━━━━━ Source information
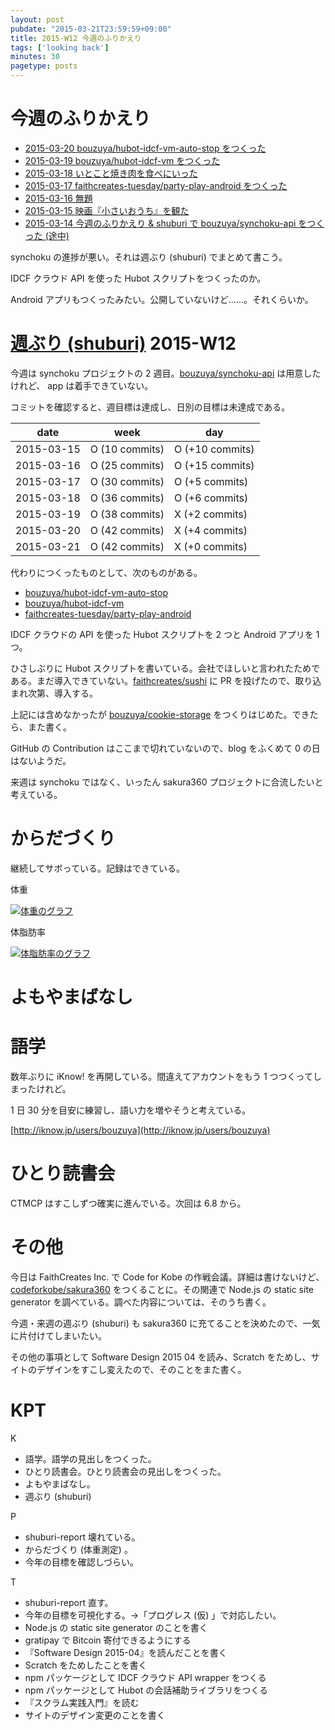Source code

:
 ```yaml
---
layout: post
pubdate: "2015-03-21T23:59:59+09:00"
title: 2015-W12 今週のふりかえり
tags: ['looking back']
minutes: 30
pagetype: posts
---
```

# 今週のふりかえり

- [2015-03-20 bouzuya/hubot-idcf-vm-auto-stop をつくった][2015-03-20]
- [2015-03-19 bouzuya/hubot-idcf-vm をつくった][2015-03-19]
- [2015-03-18 いとこと焼き肉を食べにいった][2015-03-18]
- [2015-03-17 faithcreates-tuesday/party-play-android をつくった][2015-03-17]
- [2015-03-16 無題][2015-03-16]
- [2015-03-15 映画『小さいおうち』を観た][2015-03-15]
- [2015-03-14 今週のふりかえり & shuburi で bouzuya/synchoku-api をつくった (途中)][2015-03-14]

synchoku の進捗が悪い。それは週ぶり (shuburi) でまとめて書こう。

IDCF クラウド API を使った Hubot スクリプトをつくったのか。

Android アプリもつくったみたい。公開していないけど……。それくらいか。

# [週ぶり (shuburi)][shuburi] 2015-W12

今週は synchoku プロジェクトの 2 週目。[bouzuya/synchoku-api][] は用意したけれど、 app は着手できていない。

コミットを確認すると、週目標は達成し、日別の目標は未達成である。

date       | week            | day
-----------|-----------------|-----------------
2015-03-15 | O (10 commits)  | O (+10 commits)
2015-03-16 | O (25 commits)  | O (+15 commits)
2015-03-17 | O (30 commits)  | O (+5 commits)
2015-03-18 | O (36 commits)  | O (+6 commits)
2015-03-19 | O (38 commits)  | X (+2 commits)
2015-03-20 | O (42 commits)  | X (+4 commits)
2015-03-21 | O (42 commits)  | X (+0 commits)

代わりにつくったものとして、次のものがある。

- [bouzuya/hubot-idcf-vm-auto-stop][]
- [bouzuya/hubot-idcf-vm][]
- [faithcreates-tuesday/party-play-android][]

IDCF クラウドの API を使った Hubot スクリプトを 2 つと Android アプリを 1 つ。

ひさしぶりに Hubot スクリプトを書いている。会社でほしいと言われたためである。まだ導入できていない。[faithcreates/sushi][] に PR を投げたので、取り込まれ次第、導入する。

上記には含めなかったが [bouzuya/cookie-storage][] をつくりはじめた。できたら、また書く。

GitHub の Contribution はここまで切れていないので、blog をふくめて 0 の日はないようだ。

来週は synchoku ではなく、いったん sakura360 プロジェクトに合流したいと考えている。


# からだづくり

継続してサボっている。記録はできている。

体重

[![体重のグラフ][graph-weight-img]][graph-weight-url]

体脂肪率

[![体脂肪率のグラフ][graph-percent-img]][graph-percent-url]

# よもやまばなし


# 語学

数年ぶりに iKnow! を再開している。間違えてアカウントをもう 1 つつくってしまったけれど。

1 日 30 分を目安に練習し、語い力を増やそうと考えている。

[http://iknow.jp/users/bouzuya](http://iknow.jp/users/bouzuya)

# ひとり読書会

CTMCP はすこしずつ確実に進んでいる。次回は 6.8 から。

# その他

今日は FaithCreates Inc. で Code for Kobe の作戦会議。詳細は書けないけど、[codeforkobe/sakura360][] をつくることに。その関連で Node.js の static site generator を調べている。調べた内容については、そのうち書く。

今週・来週の週ぶり (shuburi) も sakura360 に充てることを決めたので、一気に片付けてしまいたい。

その他の事項として Software Design 2015 04 を読み、Scratch をためし、サイトのデザインをすこし変えたので、そのことをまた書く。

# KPT

K

- 語学。語学の見出しをつくった。
- ひとり読書会。ひとり読書会の見出しをつくった。
- よもやまばなし。
- 週ぶり (shuburi)

P

- shuburi-report 壊れている。
- からだづくり (体重測定) 。
- 今年の目標を確認しづらい。

T

- shuburi-report 直す。
- 今年の目標を可視化する。→「プログレス (仮) 」で対応したい。
- Node.js の static site generator のことを書く
- gratipay で Bitcoin 寄付できるようにする
- 『Software Design 2015-04』を読んだことを書く
- Scratch をためしたことを書く
- npm パッケージとして IDCF クラウド API wrapper をつくる
- npm パッケージとして Hubot の会話補助ライブラリをつくる
- 『スクラム実践入門』を読む
- サイトのデザイン変更のことを書く

[2015-03-14]: http://blog.bouzuya.net/2015/03/14/
[2015-03-15]: http://blog.bouzuya.net/2015/03/15/
[2015-03-16]: http://blog.bouzuya.net/2015/03/16/
[2015-03-17]: http://blog.bouzuya.net/2015/03/17/
[2015-03-18]: http://blog.bouzuya.net/2015/03/18/
[2015-03-19]: http://blog.bouzuya.net/2015/03/19/
[2015-03-20]: http://blog.bouzuya.net/2015/03/20/
[bouzuya/cookie-storage]: https://github.com/bouzuya/cookie-storage
[bouzuya/hubot-idcf-vm-auto-stop]: https://github.com/bouzuya/hubot-idcf-vm-auto-stop
[bouzuya/hubot-idcf-vm]: https://github.com/bouzuya/hubot-idcf-vm
[bouzuya/synchoku-api]: https://github.com/bouzuya/synchoku-api
[codeforkobe/sakura360]: https://github.com/codeforkobe/sakura360
[faithcreates-tuesday/party-play-android]: https://github.com/faithcreates-tuesday/party-play-android
[faithcreates/sushi]: https://github.com/faithcreates/sushi
[graph-percent-img]: http://graph.hatena.ne.jp/bouzuya/graph?graphname=percent&startdate=2015-01-01&enddate=2015-03-21
[graph-percent-url]: http://graph.hatena.ne.jp/bouzuya/percent/?startdate=2015-01-01&enddate=2015-03-21
[graph-weight-img]: http://graph.hatena.ne.jp/bouzuya/graph?graphname=weight&startdate=2015-01-01&enddate=2015-03-21
[graph-weight-url]: http://graph.hatena.ne.jp/bouzuya/weight/?startdate=2015-01-01&enddate=2015-03-21
[shuburi]: http://shuburi.org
━━━━━━━━━━
● What is needed
Each line from the first line of the entries through the line containing "- [2015-03-18 いとこと焼き肉を食べにいった][2015-03-18]" should be duplicated word for word, and nothing more; the pictures stay out.

● Solution below
Source code

:
 ```yaml
---
layout: post
pubdate: "2015-03-21T23:59:59+09:00"
title: 2015-W12 今週のふりかえり
tags: ['looking back']
minutes: 30
pagetype: posts
---
```

# 今週のふりかえり

- [2015-03-20 bouzuya/hubot-idcf-vm-auto-stop をつくった][2015-03-20]
- [2015-03-19 bouzuya/hubot-idcf-vm をつくった][2015-03-19]
- [2015-03-18 いとこと焼き肉を食べにいった][2015-03-18]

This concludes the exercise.